Study says banks give fewer loans to businesses in minority neighborhoods
Inside Subprime: August 11, 2017
By Caroline Thompson
A report from the Woodstock Institute in Chicago has found that small businesses in low-income minority neighborhoods in both Detroit, MI and Richmond, VA are less likely to be approved for a loan than small businesses located in affluent white areas of these same cities. The report, which was released on Wednesday, takes a deep dive into small business bank lending before, during and after the Great Recession, and is the third of the Institute’s four-part series on small business access to loans across eight major American cities.
Nationally, the number of loans given to small businesses in 2015 (the most recent year data was available) was down 56 percent from its peak in 2007, just before the financial crisis hit. These lower numbers make sense: after the market crash, lenders tightened up regulations, making it more difficult for the average person or business to receive a loan. But these increased regulations, coupled with what looks very much like discriminatory lending practices on the part of both local and national banks, have hit businesses in minority communities especially hard.
In Detroit, for example, businesses in predominately minority neighborhoods made up 15.4 percent of the total businesses in the city between 2012 and 2015. In a perfect world, these businesses should have accounted for around 15.4 of the loans given to businesses in the city during that time period, but in reality, they received only 7.8 percent of those loans. The discrepancy between the amount of loans funded and these businesses’ overall share of the market comes out to about $247 million in lost opportunity for development in Detroit’s low-income, minority neighborhoods.

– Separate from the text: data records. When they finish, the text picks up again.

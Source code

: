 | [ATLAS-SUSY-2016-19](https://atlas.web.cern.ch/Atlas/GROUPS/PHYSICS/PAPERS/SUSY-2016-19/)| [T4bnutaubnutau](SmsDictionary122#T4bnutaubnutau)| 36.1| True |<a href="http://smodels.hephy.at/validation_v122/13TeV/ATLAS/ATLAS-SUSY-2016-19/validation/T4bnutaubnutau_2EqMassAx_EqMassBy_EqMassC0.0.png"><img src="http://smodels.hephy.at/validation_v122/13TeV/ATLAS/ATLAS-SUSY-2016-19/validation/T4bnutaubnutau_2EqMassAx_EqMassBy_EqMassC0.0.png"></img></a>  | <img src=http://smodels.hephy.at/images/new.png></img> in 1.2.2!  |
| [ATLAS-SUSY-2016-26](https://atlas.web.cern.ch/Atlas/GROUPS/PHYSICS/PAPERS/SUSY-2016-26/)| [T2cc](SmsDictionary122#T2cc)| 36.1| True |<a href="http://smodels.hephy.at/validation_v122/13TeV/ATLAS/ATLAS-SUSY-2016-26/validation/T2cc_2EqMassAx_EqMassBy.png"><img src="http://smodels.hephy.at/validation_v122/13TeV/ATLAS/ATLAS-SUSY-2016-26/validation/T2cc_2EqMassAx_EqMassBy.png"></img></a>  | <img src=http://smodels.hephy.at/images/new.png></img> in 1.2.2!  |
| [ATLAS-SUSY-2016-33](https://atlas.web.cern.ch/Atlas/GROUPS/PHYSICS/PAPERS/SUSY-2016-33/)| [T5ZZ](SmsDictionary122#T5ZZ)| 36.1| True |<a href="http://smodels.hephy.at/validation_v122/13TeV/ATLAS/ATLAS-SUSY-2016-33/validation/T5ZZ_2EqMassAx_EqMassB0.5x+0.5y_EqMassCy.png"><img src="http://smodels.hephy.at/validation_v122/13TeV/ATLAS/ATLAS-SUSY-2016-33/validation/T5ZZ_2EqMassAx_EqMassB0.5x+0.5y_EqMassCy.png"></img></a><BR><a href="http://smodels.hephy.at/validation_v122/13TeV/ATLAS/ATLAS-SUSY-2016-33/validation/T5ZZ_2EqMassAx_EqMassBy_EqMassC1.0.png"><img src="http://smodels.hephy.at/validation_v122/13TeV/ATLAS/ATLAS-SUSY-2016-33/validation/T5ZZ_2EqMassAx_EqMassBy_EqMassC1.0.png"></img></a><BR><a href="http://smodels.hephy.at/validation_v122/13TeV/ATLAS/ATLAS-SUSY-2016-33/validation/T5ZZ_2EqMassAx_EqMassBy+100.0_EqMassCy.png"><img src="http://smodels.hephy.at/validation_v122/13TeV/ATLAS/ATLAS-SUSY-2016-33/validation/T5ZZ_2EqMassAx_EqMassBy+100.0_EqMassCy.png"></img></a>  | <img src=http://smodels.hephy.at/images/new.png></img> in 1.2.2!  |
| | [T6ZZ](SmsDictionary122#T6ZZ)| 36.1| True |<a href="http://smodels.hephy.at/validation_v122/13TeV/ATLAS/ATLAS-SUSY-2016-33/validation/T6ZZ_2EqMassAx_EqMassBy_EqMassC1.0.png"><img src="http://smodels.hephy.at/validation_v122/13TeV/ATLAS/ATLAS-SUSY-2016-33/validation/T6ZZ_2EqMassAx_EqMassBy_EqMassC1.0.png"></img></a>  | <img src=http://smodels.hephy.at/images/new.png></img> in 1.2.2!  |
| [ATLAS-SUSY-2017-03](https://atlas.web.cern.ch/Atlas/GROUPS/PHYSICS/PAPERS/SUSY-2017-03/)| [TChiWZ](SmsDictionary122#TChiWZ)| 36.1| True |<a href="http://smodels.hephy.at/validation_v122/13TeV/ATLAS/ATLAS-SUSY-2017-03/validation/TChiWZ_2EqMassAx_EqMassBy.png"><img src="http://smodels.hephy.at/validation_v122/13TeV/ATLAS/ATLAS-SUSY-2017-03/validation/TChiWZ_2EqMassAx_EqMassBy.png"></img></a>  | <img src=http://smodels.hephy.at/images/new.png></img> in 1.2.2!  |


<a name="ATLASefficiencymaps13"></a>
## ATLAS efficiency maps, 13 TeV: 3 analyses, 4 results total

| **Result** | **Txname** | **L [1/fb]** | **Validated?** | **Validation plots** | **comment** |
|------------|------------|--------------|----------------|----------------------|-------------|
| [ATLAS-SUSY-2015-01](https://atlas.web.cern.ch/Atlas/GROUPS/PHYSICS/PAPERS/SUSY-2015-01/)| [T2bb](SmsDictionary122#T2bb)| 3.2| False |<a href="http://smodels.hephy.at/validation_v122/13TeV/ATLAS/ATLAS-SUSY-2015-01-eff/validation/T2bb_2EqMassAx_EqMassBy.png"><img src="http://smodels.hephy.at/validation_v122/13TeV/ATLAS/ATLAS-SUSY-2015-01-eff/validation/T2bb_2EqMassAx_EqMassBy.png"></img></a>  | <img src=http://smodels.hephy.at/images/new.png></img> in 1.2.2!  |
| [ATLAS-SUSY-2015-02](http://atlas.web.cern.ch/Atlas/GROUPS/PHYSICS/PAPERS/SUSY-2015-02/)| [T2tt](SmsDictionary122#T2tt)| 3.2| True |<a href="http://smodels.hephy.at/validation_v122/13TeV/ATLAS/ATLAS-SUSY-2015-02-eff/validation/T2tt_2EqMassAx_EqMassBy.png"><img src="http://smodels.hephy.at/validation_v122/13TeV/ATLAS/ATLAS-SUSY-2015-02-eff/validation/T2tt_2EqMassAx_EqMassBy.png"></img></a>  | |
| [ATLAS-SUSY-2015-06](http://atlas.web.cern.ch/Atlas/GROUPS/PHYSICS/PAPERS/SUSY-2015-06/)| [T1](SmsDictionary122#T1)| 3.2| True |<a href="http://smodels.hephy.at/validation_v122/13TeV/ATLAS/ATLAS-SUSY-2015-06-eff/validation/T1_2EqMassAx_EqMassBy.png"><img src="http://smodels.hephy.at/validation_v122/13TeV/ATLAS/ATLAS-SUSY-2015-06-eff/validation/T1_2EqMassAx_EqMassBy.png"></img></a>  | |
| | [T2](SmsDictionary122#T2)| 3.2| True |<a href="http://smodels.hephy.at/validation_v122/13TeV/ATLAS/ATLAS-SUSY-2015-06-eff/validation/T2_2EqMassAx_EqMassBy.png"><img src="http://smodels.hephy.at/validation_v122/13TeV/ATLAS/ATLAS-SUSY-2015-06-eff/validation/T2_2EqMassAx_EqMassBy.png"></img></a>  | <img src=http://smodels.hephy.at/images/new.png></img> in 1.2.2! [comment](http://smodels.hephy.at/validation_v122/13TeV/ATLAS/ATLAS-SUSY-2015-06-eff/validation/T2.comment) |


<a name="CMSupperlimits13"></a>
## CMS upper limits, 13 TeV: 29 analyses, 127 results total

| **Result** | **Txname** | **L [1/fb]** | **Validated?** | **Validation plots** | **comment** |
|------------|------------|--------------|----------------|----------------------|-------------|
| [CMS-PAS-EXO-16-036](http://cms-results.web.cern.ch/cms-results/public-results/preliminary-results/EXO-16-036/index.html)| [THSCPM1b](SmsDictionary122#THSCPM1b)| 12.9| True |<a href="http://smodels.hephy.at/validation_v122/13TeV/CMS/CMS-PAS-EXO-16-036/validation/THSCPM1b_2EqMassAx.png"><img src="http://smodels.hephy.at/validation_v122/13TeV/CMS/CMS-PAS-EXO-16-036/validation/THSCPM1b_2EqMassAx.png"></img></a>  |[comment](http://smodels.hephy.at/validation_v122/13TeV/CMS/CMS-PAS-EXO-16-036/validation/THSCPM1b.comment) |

A similar pattern was seen in Richmond, where businesses in minority areas made up 13.6 percent of all city businesses between 2012 and 2015, but were awarded just 7.4 percent of the small business loans given out during that period, a $58.1 million loss for those communities.
“Small businesses are the backbone of a community. They create jobs, revitalize neighborhoods, and pump dollars into the local economy,” said Amanda Ballantyne, National Director of Main Street Alliance. “This report gives us a very clear picture of how hard it is for small business owners, particularly those of color and in low-income neighborhoods, to start and grow much-needed local businesses, and why regulatory protections like Dodd-Frank are vital for small businesses.”